**What you have to do**
With no omissions, write out every record given below.

**Raw data**

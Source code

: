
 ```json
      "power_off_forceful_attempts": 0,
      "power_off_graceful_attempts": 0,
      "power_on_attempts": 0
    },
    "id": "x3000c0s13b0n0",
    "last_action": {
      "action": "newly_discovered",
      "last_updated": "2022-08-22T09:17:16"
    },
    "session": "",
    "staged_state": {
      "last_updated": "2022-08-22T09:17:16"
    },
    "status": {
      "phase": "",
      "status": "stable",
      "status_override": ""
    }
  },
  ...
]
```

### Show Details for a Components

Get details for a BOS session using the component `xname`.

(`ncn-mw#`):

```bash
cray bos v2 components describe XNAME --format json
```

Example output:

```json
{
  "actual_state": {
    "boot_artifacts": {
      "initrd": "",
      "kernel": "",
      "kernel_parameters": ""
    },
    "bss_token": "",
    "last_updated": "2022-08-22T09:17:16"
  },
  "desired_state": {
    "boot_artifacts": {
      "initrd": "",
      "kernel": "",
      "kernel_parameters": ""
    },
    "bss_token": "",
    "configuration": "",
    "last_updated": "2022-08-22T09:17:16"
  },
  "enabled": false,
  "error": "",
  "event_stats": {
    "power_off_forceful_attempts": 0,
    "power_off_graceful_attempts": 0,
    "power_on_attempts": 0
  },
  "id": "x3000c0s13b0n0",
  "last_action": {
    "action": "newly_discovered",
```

**Task answer**
Source code

:
 ```json
      "power_off_forceful_attempts": 0,
      "power_off_graceful_attempts": 0,
      "power_on_attempts": 0
    },
    "id": "x3000c0s13b0n0",
    "last_action": {
      "action": "newly_discovered",
      "last_updated": "2022-08-22T09:17:16"
    },
    "session": "",
    "staged_state": {
      "last_updated": "2022-08-22T09:17:16"
    },
    "status": {
      "phase": "",
      "status": "stable",
      "status_override": ""
    }
  },
  ...
]
```

### Show Details for a Components

Get details for a BOS session using the component `xname`.

(`ncn-mw#`):

```bash
cray bos v2 components describe XNAME --format json
```

Example output:

```json
{
  "actual_state": {
    "boot_artifacts": {
      "initrd": "",
      "kernel": "",
      "kernel_parameters": ""
    },
    "bss_token": "",
    "last_updated": "2022-08-22T09:17:16"
  },
  "desired_state": {
    "boot_artifacts": {
      "initrd": "",
      "kernel": "",
      "kernel_parameters": ""
    },
    "bss_token": "",
    "configuration": "",
    "last_updated": "2022-08-22T09:17:16"
  },
  "enabled": false,
  "error": "",
  "event_stats": {
    "power_off_forceful_attempts": 0,
    "power_off_graceful_attempts": 0,
    "power_on_attempts": 0
  },
  "id": "x3000c0s13b0n0",
  "last_action": {
    "action": "newly_discovered",
```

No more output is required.